What needs to be done: Of the lines listed below, return exactly those that run from the line containing "- **PHP configuration**" through the line containing "These resources may", both included.

Dataset records:
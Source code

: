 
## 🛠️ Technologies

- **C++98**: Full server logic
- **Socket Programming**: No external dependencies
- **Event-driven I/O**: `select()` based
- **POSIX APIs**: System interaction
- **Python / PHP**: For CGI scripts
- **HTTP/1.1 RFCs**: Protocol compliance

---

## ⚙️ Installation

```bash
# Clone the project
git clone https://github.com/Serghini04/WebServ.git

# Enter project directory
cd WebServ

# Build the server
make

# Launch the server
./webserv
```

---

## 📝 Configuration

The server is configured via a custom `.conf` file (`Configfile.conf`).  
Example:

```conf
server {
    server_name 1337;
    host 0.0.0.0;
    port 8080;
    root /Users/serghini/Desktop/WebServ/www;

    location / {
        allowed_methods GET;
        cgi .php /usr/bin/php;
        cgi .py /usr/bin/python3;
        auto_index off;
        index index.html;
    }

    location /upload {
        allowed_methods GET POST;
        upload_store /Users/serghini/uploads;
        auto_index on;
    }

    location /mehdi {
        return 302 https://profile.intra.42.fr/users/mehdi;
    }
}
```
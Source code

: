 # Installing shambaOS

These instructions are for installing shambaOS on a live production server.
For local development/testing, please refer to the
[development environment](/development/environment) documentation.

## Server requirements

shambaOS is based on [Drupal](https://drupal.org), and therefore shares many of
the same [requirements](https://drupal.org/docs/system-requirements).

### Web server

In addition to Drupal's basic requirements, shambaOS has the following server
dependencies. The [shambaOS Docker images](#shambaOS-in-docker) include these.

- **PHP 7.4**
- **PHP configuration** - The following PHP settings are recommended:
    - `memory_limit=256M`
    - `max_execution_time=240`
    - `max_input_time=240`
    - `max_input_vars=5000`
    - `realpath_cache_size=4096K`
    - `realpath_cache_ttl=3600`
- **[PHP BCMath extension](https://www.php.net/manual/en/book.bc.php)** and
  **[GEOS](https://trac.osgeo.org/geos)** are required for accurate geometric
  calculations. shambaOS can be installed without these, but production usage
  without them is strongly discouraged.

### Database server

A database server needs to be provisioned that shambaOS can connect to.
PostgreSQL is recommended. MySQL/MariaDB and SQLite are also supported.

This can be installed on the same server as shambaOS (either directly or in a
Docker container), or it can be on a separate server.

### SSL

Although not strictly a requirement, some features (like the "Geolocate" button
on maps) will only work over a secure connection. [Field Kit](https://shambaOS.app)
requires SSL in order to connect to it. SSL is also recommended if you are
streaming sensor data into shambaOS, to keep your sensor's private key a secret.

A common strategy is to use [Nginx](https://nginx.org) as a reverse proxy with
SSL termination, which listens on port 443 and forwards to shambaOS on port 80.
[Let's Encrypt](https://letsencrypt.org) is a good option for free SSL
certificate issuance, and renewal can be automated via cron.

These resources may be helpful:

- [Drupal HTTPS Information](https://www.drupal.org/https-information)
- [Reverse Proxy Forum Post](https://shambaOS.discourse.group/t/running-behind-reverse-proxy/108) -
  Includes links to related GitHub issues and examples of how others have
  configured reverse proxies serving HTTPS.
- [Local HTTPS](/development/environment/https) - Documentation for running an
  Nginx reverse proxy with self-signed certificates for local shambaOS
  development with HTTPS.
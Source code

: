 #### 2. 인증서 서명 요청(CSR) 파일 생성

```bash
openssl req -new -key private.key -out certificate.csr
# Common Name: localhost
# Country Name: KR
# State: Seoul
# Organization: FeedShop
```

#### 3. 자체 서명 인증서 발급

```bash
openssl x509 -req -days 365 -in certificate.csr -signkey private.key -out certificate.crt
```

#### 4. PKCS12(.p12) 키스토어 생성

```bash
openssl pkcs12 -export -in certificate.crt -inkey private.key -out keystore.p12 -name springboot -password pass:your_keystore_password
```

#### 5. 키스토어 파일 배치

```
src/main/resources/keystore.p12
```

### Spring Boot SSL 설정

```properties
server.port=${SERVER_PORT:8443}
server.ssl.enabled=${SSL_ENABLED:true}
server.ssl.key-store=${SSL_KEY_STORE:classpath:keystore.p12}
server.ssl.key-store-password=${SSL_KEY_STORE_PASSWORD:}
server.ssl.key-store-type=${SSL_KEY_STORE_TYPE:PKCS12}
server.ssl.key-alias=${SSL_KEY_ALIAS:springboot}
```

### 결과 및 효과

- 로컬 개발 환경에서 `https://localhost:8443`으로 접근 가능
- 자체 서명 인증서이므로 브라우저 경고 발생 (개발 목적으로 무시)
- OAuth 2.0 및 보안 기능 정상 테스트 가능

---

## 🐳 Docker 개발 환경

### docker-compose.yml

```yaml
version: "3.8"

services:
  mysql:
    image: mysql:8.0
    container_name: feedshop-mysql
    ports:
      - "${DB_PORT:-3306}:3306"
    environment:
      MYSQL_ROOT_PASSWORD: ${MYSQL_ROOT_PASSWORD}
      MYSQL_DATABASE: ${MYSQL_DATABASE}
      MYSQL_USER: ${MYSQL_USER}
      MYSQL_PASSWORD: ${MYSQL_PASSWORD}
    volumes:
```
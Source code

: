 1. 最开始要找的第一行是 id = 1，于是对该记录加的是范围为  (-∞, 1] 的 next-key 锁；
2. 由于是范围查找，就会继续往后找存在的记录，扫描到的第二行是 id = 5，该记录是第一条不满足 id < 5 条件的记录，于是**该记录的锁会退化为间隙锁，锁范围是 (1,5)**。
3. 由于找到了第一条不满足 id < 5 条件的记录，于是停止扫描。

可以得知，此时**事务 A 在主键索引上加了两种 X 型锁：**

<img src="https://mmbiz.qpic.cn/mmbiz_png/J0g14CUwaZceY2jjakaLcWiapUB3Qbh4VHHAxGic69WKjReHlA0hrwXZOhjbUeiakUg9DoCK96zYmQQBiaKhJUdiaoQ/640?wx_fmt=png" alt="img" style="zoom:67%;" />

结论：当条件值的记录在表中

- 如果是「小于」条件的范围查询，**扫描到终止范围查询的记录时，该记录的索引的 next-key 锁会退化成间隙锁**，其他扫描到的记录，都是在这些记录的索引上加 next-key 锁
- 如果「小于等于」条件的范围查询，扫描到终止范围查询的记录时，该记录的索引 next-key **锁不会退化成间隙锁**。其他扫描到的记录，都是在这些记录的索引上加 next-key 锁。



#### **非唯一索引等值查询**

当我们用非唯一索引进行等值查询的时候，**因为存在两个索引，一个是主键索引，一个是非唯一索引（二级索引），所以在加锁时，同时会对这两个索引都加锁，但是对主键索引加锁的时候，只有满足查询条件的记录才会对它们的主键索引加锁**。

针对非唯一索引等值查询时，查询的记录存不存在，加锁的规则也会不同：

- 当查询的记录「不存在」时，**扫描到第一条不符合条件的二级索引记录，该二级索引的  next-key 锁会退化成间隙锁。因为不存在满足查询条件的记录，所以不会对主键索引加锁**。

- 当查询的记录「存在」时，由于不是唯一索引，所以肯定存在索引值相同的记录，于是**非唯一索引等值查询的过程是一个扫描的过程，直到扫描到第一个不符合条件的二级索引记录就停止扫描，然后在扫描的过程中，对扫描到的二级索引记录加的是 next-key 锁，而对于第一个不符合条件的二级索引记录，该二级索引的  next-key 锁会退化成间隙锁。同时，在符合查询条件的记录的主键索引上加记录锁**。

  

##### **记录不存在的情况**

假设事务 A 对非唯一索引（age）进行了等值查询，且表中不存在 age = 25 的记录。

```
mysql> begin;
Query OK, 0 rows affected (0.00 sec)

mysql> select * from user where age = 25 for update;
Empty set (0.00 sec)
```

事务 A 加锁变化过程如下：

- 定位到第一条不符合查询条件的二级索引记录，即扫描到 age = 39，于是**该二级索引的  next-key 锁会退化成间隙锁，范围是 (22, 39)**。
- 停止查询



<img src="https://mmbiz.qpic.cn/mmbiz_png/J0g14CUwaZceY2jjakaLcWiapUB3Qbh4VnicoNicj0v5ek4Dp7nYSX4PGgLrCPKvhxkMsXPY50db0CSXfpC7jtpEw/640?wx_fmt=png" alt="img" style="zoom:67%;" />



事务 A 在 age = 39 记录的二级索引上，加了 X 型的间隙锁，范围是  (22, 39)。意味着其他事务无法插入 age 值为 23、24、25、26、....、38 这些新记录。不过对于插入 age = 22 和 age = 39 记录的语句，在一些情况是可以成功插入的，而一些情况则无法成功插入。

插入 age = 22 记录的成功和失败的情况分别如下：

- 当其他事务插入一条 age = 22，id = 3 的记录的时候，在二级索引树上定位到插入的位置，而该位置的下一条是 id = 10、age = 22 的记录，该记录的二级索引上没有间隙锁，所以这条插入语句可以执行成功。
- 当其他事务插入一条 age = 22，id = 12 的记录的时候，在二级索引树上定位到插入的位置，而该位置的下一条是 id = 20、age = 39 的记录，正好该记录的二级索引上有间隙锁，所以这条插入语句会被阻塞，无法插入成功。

Exercise output:
- **PHP configuration** - The following PHP settings are recommended:
    - `memory_limit=256M`
    - `max_execution_time=240`
    - `max_input_time=240`
    - `max_input_vars=5000`
    - `realpath_cache_size=4096K`
    - `realpath_cache_ttl=3600`
- **[PHP BCMath extension](https://www.php.net/manual/en/book.bc.php)** and
  **[GEOS](https://trac.osgeo.org/geos)** are required for accurate geometric
  calculations. shambaOS can be installed without these, but production usage
  without them is strongly discouraged.

### Database server

A database server needs to be provisioned that shambaOS can connect to.
PostgreSQL is recommended. MySQL/MariaDB and SQLite are also supported.

This can be installed on the same server as shambaOS (either directly or in a
Docker container), or it can be on a separate server.

### SSL

Although not strictly a requirement, some features (like the "Geolocate" button
on maps) will only work over a secure connection. [Field Kit](https://shambaOS.app)
requires SSL in order to connect to it. SSL is also recommended if you are
streaming sensor data into shambaOS, to keep your sensor's private key a secret.

A common strategy is to use [Nginx](https://nginx.org) as a reverse proxy with
SSL termination, which listens on port 443 and forwards to shambaOS on port 80.
[Let's Encrypt](https://letsencrypt.org) is a good option for free SSL
certificate issuance, and renewal can be automated via cron.

These resources may be helpful:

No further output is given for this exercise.